Reggae band to focus energy on climate change

Published January 30, 2008 at 12:00 pm

The days of private jets, Cristal champagne and rock-star excess are over, at least according to the seven members of Giant Panda Guerilla Dub Squad. Instead, the Rochester-based roots and reggae band is channeling its energy toward a selfless pursuit: environmental awareness and specifically, the fight against climate change.

The band’s attitude toward the environmental is what brings it to Syracuse University. As the opener of tonight’s festivities at the Focus the Nation event in the Schine Underground, Giant Panda Guerilla Dub Squad is taking a stand against global warming and urging the students at SU to do the same.

Giant Panda will begin playing at 7 p.m. Three more bands – Lucid, Sophistafunk and The Buddhahood – will close out the day’s earth-friendly activities. Following Giant Panda’s performance, Alex Steffen from WorldChanging.org will deliver a keynote address on Focus The Nation.

‘Each one of us has a responsibility to get educated and face the facts about the current status of the environment,’ Curtis Bergesen, the Giant Panda’s publicist, said.

SU’s Focus the Nation event was organized by the University Sustainability Action Coalition, a group composed of students, faculty and administrators from SU and the State University of New York College of Environmental Studies and Forestry. It is one of more than 1,600 such events taking places at university campuses across the country.

‘The primary goal of the national event is to raise student and faculty awareness and discuss solutions for climate change challenges,’ Holly Rosenthal, director of corporate relations at Syracuse University, said. ‘Locally, we want to raise all of the good work that is being done on our campuses to the next level through wider participation in our campus curricula and initiatives.’

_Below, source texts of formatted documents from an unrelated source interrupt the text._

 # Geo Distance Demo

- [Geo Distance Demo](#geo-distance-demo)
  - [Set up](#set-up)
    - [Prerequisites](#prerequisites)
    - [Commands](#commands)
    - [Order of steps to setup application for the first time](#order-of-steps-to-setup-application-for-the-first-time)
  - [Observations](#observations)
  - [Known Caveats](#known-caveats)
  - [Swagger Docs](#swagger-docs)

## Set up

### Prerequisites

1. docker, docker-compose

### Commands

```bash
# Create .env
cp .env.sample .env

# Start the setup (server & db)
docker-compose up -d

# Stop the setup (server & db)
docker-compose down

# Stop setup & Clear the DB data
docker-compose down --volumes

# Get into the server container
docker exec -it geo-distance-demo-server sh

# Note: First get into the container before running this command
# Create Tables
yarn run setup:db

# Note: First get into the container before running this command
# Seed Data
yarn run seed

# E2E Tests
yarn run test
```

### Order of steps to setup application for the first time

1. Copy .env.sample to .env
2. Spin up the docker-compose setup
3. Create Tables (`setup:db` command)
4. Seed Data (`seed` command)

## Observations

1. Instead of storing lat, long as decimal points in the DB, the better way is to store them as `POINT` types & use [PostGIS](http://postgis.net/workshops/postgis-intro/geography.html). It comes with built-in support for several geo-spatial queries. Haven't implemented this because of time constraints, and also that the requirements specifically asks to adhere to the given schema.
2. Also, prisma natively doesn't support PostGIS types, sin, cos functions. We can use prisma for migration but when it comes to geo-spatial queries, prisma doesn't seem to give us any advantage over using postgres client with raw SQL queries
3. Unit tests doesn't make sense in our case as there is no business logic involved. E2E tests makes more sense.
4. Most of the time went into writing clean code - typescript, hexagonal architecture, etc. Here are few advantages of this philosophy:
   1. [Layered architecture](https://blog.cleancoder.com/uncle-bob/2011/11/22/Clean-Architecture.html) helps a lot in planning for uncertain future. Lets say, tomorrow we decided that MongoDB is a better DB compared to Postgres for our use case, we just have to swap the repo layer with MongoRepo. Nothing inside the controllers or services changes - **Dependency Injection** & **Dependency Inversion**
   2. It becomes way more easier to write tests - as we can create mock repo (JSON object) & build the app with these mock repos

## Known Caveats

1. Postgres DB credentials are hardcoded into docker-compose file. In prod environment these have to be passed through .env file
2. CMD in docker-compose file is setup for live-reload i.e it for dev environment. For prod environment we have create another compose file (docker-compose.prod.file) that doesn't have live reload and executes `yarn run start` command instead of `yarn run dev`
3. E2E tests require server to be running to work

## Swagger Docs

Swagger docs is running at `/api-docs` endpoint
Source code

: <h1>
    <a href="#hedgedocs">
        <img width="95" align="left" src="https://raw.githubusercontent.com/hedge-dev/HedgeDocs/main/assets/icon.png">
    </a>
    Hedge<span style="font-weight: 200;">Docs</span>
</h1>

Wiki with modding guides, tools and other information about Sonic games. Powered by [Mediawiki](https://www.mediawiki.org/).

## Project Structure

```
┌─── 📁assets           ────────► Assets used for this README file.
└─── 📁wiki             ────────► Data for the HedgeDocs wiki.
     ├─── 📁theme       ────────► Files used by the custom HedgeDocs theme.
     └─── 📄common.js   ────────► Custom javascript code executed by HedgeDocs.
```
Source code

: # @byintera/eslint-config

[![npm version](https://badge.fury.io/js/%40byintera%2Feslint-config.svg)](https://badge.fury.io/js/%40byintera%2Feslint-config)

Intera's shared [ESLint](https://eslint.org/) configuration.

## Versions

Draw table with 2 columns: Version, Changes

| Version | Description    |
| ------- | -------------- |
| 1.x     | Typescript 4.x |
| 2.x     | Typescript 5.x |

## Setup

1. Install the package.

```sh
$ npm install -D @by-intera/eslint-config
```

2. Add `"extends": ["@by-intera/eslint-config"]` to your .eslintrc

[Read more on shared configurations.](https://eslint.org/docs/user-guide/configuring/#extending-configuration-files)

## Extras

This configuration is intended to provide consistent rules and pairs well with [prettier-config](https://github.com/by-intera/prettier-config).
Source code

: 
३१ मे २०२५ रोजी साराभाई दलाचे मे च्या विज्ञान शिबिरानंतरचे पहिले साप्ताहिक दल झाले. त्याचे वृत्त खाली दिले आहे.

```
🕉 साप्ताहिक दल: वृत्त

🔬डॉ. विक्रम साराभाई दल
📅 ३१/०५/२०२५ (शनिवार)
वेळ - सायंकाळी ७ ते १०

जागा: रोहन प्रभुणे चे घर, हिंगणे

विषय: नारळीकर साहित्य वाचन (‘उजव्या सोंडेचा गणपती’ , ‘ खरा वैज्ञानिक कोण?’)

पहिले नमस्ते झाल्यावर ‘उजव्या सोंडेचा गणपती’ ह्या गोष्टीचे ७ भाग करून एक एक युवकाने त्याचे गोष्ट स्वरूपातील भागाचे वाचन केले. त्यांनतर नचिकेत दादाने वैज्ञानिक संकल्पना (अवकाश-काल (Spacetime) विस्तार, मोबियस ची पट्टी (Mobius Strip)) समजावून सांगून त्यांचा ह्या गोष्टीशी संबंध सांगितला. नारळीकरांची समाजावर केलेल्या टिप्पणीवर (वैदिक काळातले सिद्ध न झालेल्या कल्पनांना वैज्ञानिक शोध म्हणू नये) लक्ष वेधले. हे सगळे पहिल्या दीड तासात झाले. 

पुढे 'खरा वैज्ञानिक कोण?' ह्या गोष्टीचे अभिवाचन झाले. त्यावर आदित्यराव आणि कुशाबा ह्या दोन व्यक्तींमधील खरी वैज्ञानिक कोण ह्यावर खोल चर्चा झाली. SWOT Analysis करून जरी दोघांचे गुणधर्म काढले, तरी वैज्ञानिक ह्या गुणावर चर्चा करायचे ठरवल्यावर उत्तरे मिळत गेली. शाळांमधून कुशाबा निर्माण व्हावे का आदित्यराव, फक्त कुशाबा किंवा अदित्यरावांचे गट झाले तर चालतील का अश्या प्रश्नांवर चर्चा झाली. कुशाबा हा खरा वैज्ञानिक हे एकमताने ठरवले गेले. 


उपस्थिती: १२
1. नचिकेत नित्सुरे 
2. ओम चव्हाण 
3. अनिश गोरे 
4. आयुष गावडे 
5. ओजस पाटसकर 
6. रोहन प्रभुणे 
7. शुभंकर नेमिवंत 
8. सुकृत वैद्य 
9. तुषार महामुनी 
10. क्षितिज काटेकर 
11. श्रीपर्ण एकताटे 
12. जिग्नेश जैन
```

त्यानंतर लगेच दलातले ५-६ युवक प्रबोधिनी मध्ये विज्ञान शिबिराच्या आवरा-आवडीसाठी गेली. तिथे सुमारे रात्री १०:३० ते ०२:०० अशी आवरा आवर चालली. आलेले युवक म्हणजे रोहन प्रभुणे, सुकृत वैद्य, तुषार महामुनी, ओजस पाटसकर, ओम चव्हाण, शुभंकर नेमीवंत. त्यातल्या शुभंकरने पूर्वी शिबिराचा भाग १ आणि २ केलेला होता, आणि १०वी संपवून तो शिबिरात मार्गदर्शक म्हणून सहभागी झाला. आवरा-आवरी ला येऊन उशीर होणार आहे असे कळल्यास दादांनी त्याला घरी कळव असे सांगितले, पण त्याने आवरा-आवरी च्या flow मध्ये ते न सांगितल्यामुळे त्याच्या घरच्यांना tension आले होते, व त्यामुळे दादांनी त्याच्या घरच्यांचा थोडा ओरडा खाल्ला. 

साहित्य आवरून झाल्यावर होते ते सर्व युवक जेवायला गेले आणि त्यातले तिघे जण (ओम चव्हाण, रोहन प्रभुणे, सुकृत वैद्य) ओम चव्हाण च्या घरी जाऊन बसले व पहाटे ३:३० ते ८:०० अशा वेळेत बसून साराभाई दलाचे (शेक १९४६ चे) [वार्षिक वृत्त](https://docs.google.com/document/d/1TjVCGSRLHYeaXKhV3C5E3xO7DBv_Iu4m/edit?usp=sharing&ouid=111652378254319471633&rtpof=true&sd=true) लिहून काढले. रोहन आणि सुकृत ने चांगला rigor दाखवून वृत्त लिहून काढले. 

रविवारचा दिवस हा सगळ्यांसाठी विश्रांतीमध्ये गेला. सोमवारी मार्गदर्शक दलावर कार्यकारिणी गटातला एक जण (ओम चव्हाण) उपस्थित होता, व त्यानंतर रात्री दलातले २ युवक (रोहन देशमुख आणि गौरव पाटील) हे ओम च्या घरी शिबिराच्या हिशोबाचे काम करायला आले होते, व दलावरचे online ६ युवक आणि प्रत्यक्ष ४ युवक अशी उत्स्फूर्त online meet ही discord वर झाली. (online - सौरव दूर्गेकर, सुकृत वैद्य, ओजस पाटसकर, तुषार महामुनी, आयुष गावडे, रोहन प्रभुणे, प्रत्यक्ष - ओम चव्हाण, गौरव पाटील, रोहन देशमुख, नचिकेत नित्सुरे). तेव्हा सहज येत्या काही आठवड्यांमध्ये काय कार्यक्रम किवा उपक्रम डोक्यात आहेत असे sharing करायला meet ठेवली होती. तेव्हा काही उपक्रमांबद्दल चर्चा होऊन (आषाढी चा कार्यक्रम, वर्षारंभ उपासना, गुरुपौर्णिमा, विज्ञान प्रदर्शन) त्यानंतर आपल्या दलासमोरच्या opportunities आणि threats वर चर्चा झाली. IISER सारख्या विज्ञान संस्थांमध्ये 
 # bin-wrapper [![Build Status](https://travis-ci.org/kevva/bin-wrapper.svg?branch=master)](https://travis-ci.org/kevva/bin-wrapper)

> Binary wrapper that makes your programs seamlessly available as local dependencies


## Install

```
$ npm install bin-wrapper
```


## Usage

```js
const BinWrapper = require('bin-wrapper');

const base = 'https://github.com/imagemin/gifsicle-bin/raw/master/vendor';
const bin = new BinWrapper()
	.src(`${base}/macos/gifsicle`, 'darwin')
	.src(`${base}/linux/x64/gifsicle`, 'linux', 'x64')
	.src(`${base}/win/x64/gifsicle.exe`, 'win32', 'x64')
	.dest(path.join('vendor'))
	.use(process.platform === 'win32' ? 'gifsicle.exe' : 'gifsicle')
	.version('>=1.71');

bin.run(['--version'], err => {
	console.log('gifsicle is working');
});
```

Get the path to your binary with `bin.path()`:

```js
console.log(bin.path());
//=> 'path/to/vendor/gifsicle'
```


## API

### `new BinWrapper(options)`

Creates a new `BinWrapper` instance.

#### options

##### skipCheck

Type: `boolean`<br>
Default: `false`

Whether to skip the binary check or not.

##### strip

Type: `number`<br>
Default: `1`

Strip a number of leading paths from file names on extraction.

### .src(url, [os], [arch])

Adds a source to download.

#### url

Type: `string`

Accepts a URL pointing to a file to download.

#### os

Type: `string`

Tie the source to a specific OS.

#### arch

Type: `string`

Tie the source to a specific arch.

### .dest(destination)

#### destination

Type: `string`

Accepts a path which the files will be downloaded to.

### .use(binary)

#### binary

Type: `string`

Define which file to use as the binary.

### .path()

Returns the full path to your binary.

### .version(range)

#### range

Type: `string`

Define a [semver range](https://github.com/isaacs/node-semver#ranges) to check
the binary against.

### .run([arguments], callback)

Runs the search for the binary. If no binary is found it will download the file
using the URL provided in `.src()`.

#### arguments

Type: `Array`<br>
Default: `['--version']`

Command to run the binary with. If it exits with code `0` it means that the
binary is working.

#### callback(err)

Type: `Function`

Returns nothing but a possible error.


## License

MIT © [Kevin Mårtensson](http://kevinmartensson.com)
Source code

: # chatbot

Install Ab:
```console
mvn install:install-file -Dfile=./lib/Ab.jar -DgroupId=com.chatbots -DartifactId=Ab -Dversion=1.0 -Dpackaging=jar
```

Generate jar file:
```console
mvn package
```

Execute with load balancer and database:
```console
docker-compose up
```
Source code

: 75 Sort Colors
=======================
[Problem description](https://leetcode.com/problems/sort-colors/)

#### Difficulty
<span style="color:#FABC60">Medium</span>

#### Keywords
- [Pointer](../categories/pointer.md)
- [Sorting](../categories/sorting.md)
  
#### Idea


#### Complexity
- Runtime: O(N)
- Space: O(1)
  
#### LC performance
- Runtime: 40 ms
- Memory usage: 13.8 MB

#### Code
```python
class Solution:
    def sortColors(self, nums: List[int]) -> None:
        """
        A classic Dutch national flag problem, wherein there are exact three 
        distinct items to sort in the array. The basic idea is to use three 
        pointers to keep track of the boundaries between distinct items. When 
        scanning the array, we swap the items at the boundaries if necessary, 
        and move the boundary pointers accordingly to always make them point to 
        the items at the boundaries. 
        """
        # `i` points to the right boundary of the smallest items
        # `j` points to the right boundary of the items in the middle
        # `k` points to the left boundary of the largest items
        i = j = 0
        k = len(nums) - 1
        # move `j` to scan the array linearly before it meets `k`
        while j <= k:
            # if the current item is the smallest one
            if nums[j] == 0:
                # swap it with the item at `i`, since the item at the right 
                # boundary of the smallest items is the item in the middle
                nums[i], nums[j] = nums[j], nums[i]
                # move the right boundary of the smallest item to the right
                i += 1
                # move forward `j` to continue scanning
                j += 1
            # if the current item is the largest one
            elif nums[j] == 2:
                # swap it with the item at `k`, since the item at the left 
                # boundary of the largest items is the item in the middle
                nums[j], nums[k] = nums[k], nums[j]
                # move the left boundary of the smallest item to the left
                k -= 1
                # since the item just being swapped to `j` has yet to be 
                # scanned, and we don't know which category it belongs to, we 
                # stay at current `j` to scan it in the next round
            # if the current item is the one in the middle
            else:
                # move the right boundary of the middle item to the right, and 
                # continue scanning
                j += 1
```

Student event coordinator Ben Schott, a sophomore environmental studies and landscape architecture major at SUNY-ESF, offered a similarly proactive stance:

‘Our largest goal is to get students engaged,’ he said. ‘The evening festivities will be an unconventional way of solving an unconventional problem, but we feel that music is a good facilitator in getting students excited about issues.’

Since its formation in 2001, Giant Panda Guerilla Dub Squad has balanced music industry success with a firm sense of environmentalism. The band has received airplay on both Sirius and XM satellite radio formats, and its reggae prowess has lead to opening slots for genre greats like the Wailers and Toots & The Maytals. But while the band played a total of 180 shows in 2007, touring in the future will take a new direction.

‘When the band acquires their next van, they are planning to have the engine converted so that it runs on vegetable waste oil,’ Bergesen said. ‘This will greatly reduce the environmental damage that is caused by normal gasoline use.’

It is that mentality that makes its presence at Focus the Nation all the more fitting.

‘Giant Panda has done a great job of energizing people with music,’ Schott added. ‘Social and political content underlies much of what they do, and this was one of the reasons they were invited to be a part of Focus the Nation.’